Use the entries below and reproduce exactly the lines from the one containing "Do not modify" down to the one containing "optimize re-renders efficiently.", both of them included.
START RECORDS FOR THE EXERCISE
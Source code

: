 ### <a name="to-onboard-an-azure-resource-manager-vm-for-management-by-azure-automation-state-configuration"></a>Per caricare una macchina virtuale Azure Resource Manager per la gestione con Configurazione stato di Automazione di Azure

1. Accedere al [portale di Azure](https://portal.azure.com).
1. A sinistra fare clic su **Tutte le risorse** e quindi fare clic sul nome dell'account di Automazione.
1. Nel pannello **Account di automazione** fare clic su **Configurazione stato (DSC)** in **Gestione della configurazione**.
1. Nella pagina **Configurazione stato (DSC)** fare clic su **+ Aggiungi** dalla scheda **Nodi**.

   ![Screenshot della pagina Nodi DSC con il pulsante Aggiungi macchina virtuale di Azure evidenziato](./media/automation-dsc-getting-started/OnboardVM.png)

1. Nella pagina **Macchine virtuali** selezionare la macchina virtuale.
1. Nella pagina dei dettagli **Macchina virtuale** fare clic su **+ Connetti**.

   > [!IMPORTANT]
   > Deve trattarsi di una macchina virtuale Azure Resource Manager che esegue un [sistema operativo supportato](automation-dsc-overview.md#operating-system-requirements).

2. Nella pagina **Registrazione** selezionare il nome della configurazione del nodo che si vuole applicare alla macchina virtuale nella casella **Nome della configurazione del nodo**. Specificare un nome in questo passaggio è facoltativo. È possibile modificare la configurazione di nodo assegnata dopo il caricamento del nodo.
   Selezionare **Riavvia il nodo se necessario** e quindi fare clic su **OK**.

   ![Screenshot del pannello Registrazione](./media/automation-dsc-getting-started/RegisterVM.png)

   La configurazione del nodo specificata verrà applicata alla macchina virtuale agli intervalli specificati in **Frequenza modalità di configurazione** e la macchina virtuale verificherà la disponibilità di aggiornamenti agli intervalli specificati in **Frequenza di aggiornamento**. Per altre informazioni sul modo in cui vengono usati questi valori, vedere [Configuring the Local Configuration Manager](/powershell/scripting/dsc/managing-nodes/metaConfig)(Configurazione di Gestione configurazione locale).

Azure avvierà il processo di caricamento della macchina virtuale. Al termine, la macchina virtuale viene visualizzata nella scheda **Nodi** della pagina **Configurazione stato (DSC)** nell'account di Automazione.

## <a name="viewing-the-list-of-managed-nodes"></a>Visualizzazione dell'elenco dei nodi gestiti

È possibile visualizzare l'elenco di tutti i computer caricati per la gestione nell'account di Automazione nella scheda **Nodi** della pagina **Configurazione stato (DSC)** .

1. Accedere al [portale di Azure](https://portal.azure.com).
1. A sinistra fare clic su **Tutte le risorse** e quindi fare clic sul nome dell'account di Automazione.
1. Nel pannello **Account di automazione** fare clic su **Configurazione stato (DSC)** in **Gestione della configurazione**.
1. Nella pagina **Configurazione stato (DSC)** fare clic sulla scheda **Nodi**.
END RECORDS FOR THE EXERCISE
START RECORDS FOR THE EXERCISE
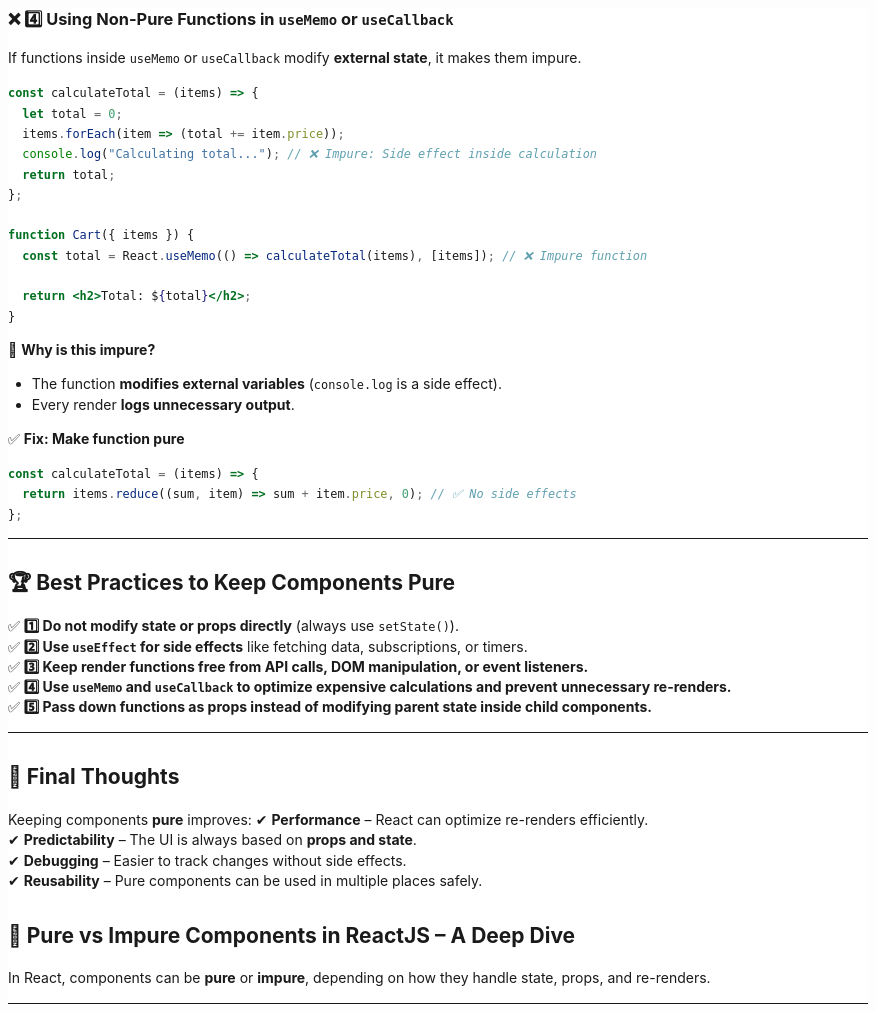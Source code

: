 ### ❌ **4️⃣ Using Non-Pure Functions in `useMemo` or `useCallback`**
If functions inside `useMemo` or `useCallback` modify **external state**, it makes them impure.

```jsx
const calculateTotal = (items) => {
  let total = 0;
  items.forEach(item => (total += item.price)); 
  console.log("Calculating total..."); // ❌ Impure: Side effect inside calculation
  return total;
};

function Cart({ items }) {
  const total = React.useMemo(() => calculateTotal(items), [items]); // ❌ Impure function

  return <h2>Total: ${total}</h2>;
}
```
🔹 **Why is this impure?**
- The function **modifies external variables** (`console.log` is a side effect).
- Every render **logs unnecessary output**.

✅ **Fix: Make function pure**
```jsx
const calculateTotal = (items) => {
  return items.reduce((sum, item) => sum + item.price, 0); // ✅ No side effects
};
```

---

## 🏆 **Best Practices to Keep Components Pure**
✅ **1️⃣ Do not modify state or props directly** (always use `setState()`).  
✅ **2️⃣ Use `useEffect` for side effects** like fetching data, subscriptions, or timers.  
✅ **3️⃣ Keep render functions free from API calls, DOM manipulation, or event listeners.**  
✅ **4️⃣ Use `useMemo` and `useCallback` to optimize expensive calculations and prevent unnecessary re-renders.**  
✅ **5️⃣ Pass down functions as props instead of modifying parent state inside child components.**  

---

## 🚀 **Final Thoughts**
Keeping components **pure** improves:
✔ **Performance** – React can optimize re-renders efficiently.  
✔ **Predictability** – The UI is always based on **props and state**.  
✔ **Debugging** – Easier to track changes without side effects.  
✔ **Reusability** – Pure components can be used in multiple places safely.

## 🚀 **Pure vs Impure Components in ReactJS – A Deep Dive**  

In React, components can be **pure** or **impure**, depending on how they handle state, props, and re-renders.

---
END RECORDS FOR THE EXERCISE
• [ANSWER BOX]
✅ **1️⃣ Do not modify state or props directly** (always use `setState()`).  
✅ **2️⃣ Use `useEffect` for side effects** like fetching data, subscriptions, or timers.  
✅ **3️⃣ Keep render functions free from API calls, DOM manipulation, or event listeners.**  
✅ **4️⃣ Use `useMemo` and `useCallback` to optimize expensive calculations and prevent unnecessary re-renders.**  
✅ **5️⃣ Pass down functions as props instead of modifying parent state inside child components.**  

---

## 🚀 **Final Thoughts**
Keeping components **pure** improves:
✔ **Performance** – React can optimize re-renders efficiently.  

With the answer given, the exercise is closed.